## EXERCISE DESCRIPTION
Please return all lines of the data below containing the string "License".

## Collected data entries
++++++++++++++++++++
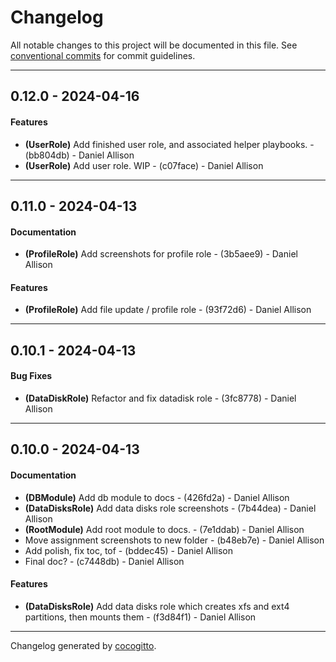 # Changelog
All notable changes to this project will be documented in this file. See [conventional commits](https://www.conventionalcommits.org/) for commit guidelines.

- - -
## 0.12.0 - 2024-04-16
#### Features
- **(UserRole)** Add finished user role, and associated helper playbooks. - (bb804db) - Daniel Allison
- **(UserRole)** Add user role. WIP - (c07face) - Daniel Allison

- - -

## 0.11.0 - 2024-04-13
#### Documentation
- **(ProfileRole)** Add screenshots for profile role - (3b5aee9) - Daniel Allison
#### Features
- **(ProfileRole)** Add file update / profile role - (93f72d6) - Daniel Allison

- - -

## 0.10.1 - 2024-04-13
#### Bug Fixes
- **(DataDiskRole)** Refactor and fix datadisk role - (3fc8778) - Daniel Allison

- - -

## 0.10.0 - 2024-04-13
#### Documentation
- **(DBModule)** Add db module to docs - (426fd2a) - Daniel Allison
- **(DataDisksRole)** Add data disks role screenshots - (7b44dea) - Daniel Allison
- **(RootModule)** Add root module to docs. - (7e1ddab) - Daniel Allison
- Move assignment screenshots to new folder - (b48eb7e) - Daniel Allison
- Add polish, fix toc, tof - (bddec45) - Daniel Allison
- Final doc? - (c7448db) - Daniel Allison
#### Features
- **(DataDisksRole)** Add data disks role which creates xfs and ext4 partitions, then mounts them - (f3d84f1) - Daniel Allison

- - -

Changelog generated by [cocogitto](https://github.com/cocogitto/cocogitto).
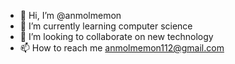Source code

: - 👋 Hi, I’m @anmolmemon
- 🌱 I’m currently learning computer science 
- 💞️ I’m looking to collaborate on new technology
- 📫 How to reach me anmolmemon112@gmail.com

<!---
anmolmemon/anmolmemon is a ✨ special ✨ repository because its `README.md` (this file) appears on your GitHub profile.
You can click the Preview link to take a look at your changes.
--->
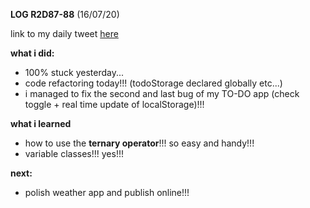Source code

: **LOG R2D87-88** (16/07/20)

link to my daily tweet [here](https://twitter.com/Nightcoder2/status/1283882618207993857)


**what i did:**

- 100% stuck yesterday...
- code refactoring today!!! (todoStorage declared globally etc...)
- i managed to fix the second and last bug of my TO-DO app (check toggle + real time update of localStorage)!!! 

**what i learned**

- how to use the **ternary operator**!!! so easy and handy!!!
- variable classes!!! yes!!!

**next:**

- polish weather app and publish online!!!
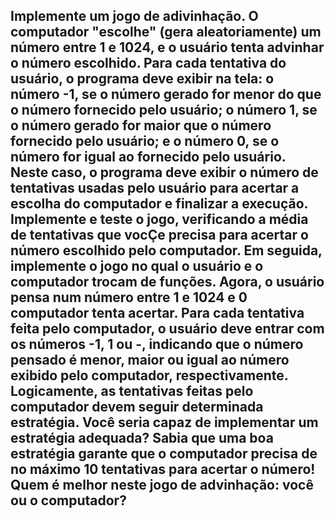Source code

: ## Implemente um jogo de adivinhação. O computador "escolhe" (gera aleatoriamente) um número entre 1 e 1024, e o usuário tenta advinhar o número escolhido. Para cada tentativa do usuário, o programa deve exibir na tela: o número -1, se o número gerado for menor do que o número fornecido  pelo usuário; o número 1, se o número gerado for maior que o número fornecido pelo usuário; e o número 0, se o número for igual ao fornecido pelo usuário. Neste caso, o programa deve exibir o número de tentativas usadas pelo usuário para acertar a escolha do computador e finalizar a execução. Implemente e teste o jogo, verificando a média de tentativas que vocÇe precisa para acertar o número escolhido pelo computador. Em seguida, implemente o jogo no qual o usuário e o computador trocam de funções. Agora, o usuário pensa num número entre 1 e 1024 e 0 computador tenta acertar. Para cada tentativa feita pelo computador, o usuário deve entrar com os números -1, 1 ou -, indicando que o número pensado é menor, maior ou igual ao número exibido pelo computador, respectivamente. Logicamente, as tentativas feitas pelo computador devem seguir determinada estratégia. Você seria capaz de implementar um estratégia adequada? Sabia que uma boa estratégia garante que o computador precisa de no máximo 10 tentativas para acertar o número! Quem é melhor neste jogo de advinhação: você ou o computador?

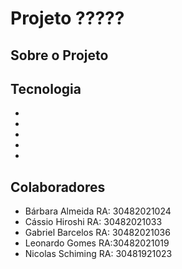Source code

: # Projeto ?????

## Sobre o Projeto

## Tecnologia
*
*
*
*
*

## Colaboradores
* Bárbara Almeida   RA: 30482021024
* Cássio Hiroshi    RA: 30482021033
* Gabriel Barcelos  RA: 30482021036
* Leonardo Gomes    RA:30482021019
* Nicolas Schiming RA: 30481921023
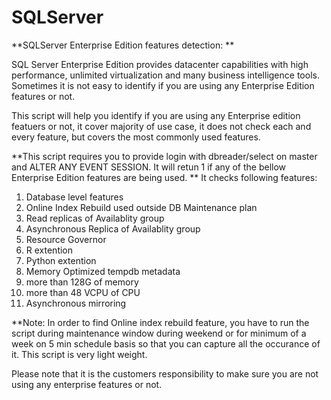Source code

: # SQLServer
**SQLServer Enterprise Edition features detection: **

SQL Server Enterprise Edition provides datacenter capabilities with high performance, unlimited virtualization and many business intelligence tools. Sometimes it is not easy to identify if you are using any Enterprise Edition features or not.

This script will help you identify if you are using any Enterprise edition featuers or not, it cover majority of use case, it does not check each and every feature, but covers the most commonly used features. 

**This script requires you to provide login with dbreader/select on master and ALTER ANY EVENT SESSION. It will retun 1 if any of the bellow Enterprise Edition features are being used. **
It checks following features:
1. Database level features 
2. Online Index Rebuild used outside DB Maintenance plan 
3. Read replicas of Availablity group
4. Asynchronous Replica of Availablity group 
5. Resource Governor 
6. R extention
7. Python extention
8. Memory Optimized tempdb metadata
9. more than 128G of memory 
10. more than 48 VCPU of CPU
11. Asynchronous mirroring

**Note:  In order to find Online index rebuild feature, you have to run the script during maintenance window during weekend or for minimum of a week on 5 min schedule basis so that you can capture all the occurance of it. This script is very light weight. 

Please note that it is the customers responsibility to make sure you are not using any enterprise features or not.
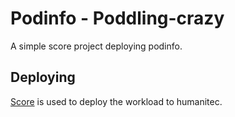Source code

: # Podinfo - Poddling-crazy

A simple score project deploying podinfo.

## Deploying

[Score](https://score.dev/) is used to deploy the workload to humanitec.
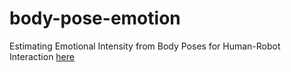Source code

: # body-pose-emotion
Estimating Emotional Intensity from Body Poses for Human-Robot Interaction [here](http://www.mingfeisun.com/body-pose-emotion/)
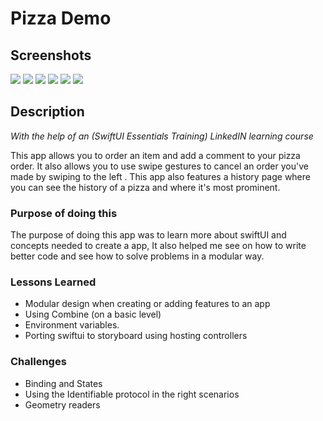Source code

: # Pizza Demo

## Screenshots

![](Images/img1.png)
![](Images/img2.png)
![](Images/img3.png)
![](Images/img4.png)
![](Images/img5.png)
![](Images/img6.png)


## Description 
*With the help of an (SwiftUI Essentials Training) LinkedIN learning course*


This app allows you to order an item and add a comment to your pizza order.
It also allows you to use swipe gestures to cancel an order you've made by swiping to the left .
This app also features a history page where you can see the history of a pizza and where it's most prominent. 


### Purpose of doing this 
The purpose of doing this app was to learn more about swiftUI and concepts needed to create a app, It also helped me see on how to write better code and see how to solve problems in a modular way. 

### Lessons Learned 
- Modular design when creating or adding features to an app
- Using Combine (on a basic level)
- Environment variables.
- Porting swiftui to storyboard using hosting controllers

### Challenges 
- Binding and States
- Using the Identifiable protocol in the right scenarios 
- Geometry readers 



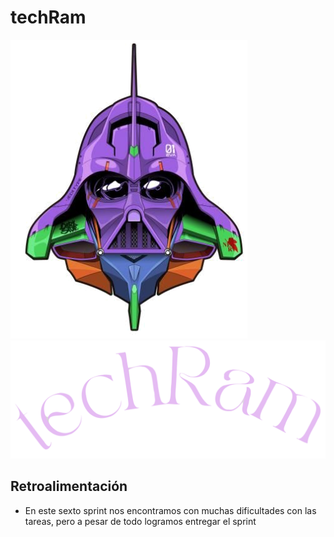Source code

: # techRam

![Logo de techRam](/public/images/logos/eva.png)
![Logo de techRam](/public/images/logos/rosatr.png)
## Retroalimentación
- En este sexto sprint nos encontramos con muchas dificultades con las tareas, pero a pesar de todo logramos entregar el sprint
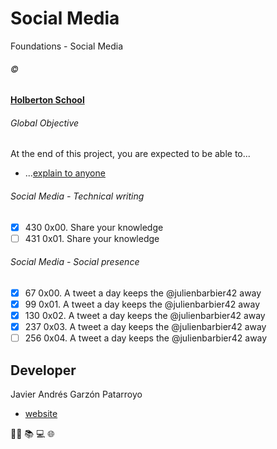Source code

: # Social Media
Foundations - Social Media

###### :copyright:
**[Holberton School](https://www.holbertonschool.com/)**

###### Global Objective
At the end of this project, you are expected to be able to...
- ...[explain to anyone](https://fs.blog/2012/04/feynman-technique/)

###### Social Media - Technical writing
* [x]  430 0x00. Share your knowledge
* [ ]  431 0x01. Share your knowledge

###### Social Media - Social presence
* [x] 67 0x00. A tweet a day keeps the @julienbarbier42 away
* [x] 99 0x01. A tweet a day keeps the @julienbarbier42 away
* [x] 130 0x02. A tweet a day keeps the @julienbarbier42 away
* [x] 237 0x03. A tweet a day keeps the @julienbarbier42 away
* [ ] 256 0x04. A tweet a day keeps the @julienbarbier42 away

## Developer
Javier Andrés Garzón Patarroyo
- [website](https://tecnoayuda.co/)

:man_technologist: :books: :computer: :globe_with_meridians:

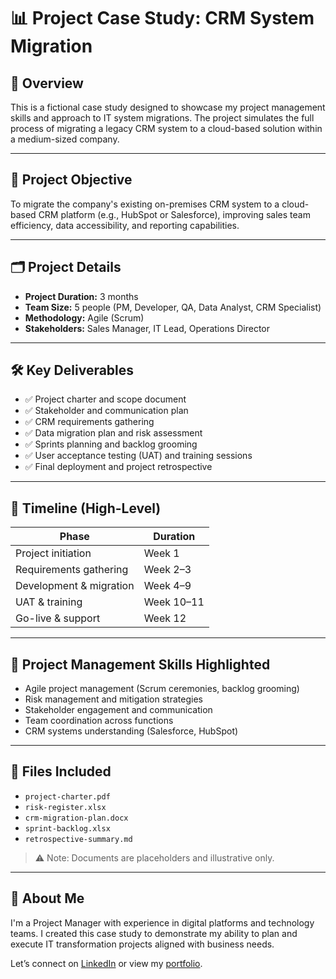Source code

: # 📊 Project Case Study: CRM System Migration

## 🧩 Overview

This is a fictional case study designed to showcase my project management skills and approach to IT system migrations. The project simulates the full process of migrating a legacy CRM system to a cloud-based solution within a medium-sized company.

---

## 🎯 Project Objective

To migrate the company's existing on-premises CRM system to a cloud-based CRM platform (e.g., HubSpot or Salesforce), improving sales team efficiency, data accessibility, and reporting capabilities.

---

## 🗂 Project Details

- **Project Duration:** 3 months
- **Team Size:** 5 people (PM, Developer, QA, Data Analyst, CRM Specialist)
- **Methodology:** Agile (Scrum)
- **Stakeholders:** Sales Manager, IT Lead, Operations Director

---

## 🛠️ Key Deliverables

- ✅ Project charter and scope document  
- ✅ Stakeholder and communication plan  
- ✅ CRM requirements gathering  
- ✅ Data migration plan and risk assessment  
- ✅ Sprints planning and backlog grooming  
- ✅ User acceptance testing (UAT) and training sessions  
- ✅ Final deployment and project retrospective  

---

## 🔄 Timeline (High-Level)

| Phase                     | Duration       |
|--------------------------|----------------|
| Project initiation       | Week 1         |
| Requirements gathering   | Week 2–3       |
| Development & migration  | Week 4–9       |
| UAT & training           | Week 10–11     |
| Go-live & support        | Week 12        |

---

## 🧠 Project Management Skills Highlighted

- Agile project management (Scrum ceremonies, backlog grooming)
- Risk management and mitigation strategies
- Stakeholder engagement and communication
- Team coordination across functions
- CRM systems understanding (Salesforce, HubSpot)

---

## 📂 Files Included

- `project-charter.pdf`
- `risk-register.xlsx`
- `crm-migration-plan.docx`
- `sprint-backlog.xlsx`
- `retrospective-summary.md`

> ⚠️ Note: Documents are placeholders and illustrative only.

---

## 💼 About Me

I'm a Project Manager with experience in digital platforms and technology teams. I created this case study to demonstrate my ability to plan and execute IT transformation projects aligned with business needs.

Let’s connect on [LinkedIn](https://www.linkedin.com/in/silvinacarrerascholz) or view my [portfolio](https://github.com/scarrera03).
++++++++++++++++++++
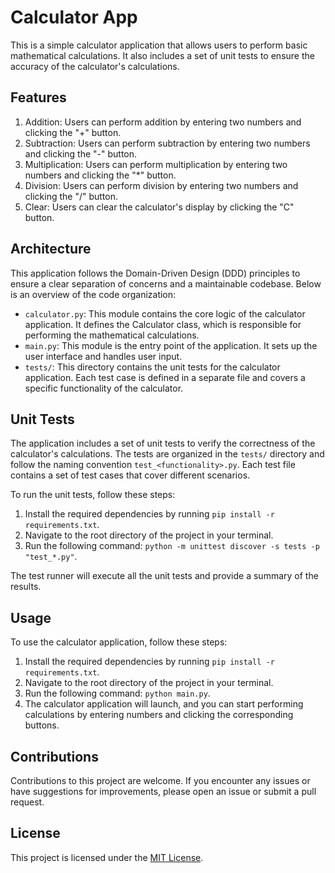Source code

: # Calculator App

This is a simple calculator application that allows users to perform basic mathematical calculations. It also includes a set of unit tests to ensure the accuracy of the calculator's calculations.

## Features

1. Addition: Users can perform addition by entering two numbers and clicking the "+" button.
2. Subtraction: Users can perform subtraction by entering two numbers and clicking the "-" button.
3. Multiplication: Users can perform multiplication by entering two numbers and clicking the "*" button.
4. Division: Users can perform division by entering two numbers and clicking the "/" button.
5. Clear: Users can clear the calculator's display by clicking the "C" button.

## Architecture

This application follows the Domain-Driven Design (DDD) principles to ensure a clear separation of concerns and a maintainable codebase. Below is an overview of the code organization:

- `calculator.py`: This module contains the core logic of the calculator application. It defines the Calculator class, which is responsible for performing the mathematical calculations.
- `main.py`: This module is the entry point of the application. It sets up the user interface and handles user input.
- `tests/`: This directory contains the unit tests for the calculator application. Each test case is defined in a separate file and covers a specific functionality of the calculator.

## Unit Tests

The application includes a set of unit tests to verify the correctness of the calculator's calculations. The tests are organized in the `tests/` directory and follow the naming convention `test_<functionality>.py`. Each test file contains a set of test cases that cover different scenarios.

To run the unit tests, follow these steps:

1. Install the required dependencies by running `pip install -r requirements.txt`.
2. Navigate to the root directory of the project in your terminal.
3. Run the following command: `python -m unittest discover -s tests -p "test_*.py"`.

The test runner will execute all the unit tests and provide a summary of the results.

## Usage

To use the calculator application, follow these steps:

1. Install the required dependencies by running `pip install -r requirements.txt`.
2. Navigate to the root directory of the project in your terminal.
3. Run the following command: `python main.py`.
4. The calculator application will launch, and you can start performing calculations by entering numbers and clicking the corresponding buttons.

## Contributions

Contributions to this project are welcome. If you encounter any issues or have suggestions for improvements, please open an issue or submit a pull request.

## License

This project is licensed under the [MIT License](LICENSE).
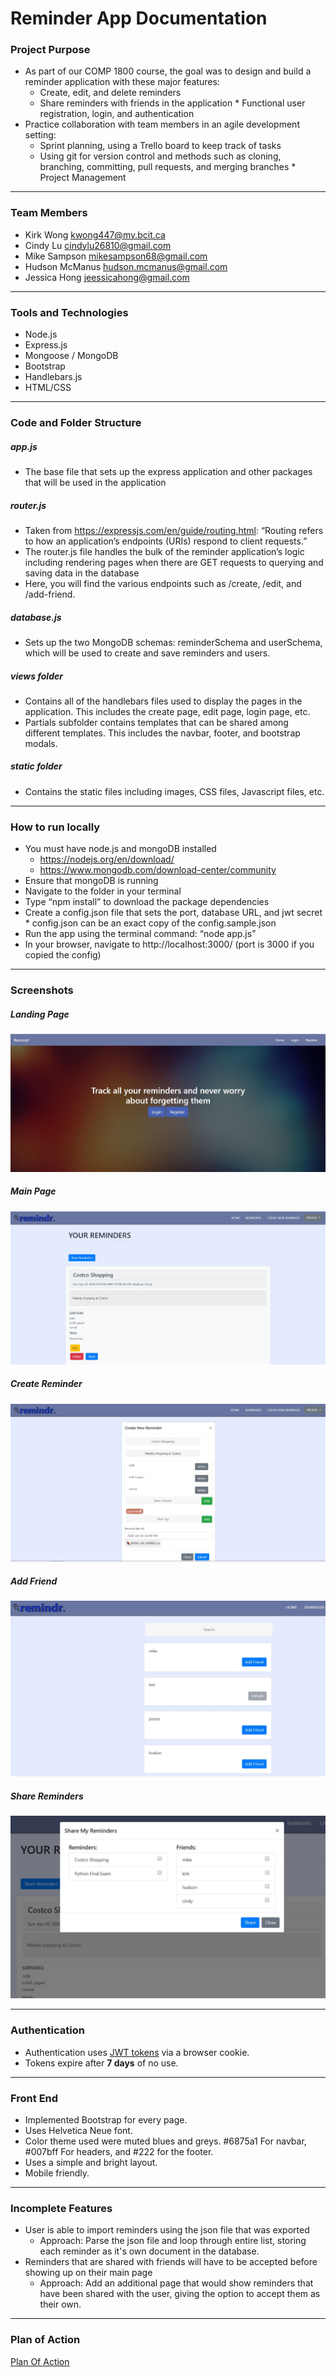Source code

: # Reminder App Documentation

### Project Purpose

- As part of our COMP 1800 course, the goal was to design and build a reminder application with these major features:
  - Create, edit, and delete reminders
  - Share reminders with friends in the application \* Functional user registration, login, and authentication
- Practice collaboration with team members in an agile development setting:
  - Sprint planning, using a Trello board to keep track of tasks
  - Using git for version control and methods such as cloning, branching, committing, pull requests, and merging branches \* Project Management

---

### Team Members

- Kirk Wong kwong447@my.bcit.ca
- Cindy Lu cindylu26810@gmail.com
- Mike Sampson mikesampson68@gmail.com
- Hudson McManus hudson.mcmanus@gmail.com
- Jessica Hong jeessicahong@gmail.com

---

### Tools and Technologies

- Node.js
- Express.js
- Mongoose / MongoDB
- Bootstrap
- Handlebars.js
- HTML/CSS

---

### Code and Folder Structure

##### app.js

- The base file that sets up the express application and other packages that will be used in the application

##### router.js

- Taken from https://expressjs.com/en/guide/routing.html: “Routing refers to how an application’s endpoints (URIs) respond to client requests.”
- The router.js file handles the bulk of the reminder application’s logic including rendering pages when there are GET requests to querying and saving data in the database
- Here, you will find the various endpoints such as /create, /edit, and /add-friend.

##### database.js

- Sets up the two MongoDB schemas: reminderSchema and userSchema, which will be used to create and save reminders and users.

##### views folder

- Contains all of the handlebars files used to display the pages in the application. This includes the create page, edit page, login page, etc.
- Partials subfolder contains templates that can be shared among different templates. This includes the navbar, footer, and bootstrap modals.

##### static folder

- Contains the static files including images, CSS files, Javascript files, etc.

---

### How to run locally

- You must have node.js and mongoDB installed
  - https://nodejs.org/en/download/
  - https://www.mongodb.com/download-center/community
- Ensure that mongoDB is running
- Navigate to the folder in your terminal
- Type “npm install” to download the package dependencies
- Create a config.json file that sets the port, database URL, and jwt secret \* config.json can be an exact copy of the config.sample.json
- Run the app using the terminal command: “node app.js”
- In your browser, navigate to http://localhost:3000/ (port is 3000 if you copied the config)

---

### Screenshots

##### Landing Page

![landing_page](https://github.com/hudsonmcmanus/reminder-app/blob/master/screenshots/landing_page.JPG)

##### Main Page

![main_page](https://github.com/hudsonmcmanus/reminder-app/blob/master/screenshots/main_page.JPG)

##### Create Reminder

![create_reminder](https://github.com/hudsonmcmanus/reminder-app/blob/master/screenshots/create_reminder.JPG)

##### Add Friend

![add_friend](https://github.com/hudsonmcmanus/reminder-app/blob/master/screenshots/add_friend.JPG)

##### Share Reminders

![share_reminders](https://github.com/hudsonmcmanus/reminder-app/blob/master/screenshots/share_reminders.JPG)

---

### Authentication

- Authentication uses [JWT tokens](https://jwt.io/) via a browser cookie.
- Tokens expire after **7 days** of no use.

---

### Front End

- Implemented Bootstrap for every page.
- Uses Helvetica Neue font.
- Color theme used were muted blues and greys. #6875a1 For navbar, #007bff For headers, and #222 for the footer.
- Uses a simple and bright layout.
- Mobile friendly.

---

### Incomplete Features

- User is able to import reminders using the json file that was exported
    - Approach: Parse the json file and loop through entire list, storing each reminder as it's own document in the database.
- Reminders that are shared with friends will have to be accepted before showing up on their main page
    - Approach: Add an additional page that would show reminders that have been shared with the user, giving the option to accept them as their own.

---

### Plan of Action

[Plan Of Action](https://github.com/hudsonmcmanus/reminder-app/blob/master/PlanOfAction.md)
++++++++++++++++++++
## YOUR RESPONSE
## License
This project is licensed under the [MIT License](LICENSE).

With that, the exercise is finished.